Monthly Board Member Message: Dru Crawley
My road to building simulation and IBPSA started early. My architecture technology professor, knowing my interest in computer analysis, handed me a computer tape and said, try to get this program to run on the university’s mainframe computers. That tape contained punch card images of NECAP (NASA’s Energy Computer Analysis Program, a predecessor to CALERDA and what became DOE-1 and DOE-2). As an independent study course, I wrote an ‘interactive interface’ to write the JCL input deck and the NECAP input. Fortunately, the days of punch cards didn’t last long.
I graduated with an architecture degree from Tennessee in the late 70s. I had already found that I was interested in energy efficiency and renewables. That led to work using building energy simulation, first in a research group in DC, a consultancy in Atlanta and London (mainframe dialup with DOE-2 and weather tapes across the country and Atlantic), and then onto developing and estimating savings from commercial building energy standards at PNNL using some of the first desktop versions of DOE-2. I began working with IBPSA when it was inaugurated, participating in early Building Simulation conferences and meeting in the mid-80s and beyond. After PNNL, I moved to EPA and the early days of Energy Star buildings – where I set up and executed more than 25,000 DOE-2 runs to support Energy Star commercial building analysis (the PC ran DOE-2 for another two weeks after I left EPA).

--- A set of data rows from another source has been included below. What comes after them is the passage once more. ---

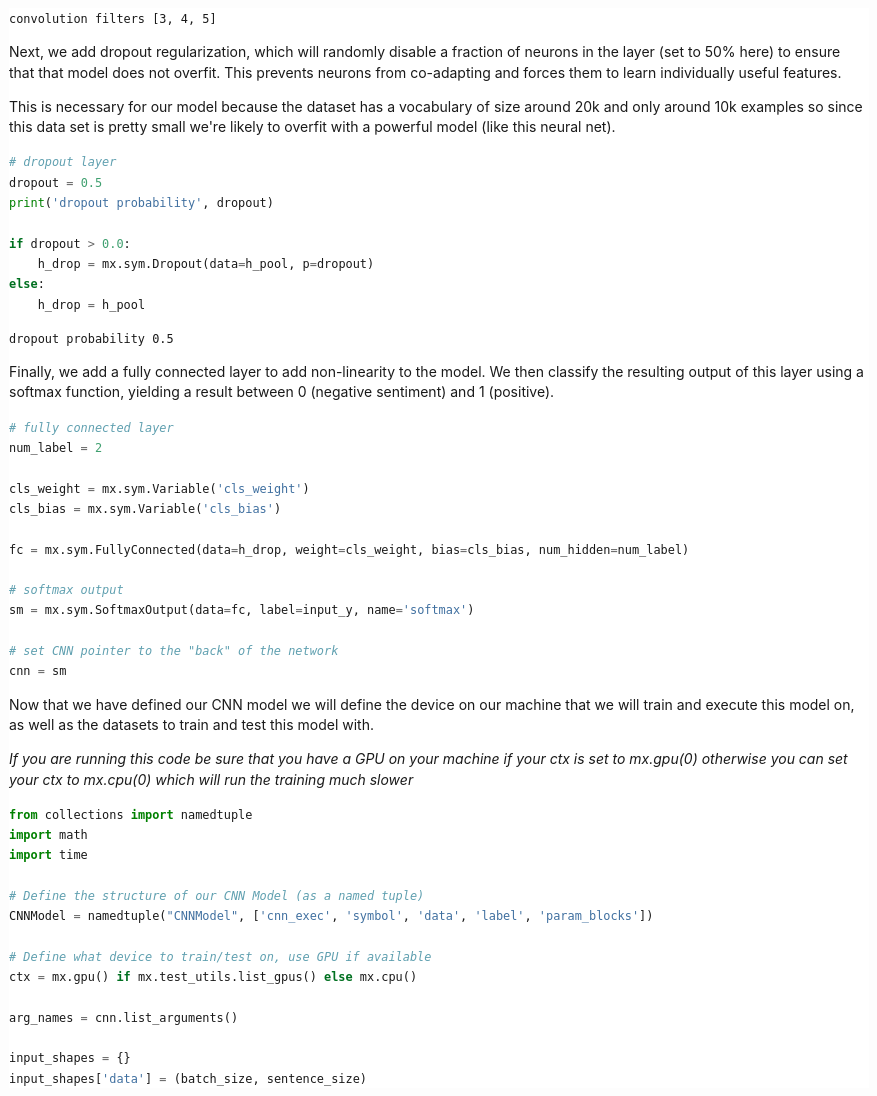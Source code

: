 `convolution filters [3, 4, 5]` 


Next, we add dropout regularization, which will randomly disable a fraction of neurons in the layer (set to 50% here) to ensure that that model does not overfit. This prevents neurons from co-adapting and forces them to learn individually useful features.

This is necessary for our model because the dataset has a vocabulary of size around 20k and only around 10k examples so since this data set is pretty small we're likely to overfit with a powerful model (like this neural net).


```python
# dropout layer
dropout = 0.5
print('dropout probability', dropout)

if dropout > 0.0:
    h_drop = mx.sym.Dropout(data=h_pool, p=dropout)
else:
    h_drop = h_pool

```

`dropout probability 0.5` 


Finally, we add a fully connected layer to add non-linearity to the model. We then classify the resulting output of this layer using a softmax function, yielding a result between 0 (negative sentiment) and 1 (positive).


```python
# fully connected layer
num_label = 2

cls_weight = mx.sym.Variable('cls_weight')
cls_bias = mx.sym.Variable('cls_bias')

fc = mx.sym.FullyConnected(data=h_drop, weight=cls_weight, bias=cls_bias, num_hidden=num_label)

# softmax output
sm = mx.sym.SoftmaxOutput(data=fc, label=input_y, name='softmax')

# set CNN pointer to the "back" of the network
cnn = sm
```

Now that we have defined our CNN model we will define the device on our machine that we will train and execute this model on, as well as the datasets to train and test this model with.

*If you are running this code be sure that you have a GPU on your machine if your ctx is set to mx.gpu(0) otherwise you can set your ctx to mx.cpu(0) which will run the training much slower*


```python
from collections import namedtuple
import math
import time

# Define the structure of our CNN Model (as a named tuple)
CNNModel = namedtuple("CNNModel", ['cnn_exec', 'symbol', 'data', 'label', 'param_blocks'])

# Define what device to train/test on, use GPU if available
ctx = mx.gpu() if mx.test_utils.list_gpus() else mx.cpu()

arg_names = cnn.list_arguments()

input_shapes = {}
input_shapes['data'] = (batch_size, sentence_size)

```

When I moved to DOE in the early 90s, I became more of a producer than a user. I was initially responsible for DOE-2 and a few other tools. Early in my time there, an opportunity arose to merge the two major public tools—DOE-2 and BLAST—because the US Army was ending development and support of BLAST. Starting in 1995 with the core heat and mass balance engine within BLAST, we added daylighting and other important features in DOE-2 using what we called evolutionary re-engineering: pulling apart the spaghetti code, modularizing it, and bringing up to new Fortran standards. From this, EnergyPlus v 1.0 was released in April 2001. I became an at-large IBPSA board member in 1998. I also taught energy simulation at Victoria University in New Zealand for a semester in 2005. During that same time, I started work on a PhD in mechanical engineering, finally graduating in 2009 from the University of Strathclyde in Scotland. My PhD thesis focuses on using simulation as a policy tool – from standards setting and evaluating, utility incentives, and policy development. By the time I left DOE, I was also managing the commercial buildings team, focusing on low- and net-zero energy buildings (what today is called Better Buildings).
In 2010, I moved to Bentley where I was product manager for a suite of building energy tools including a standalone interface for EnergyPlus as well as BIM and cloud interfaces. Four years ago, I was made a Bentley Fellow – now my focus is broader: building performance, BIM, zero-energy buildings, interoperability, smart cities and sustainability.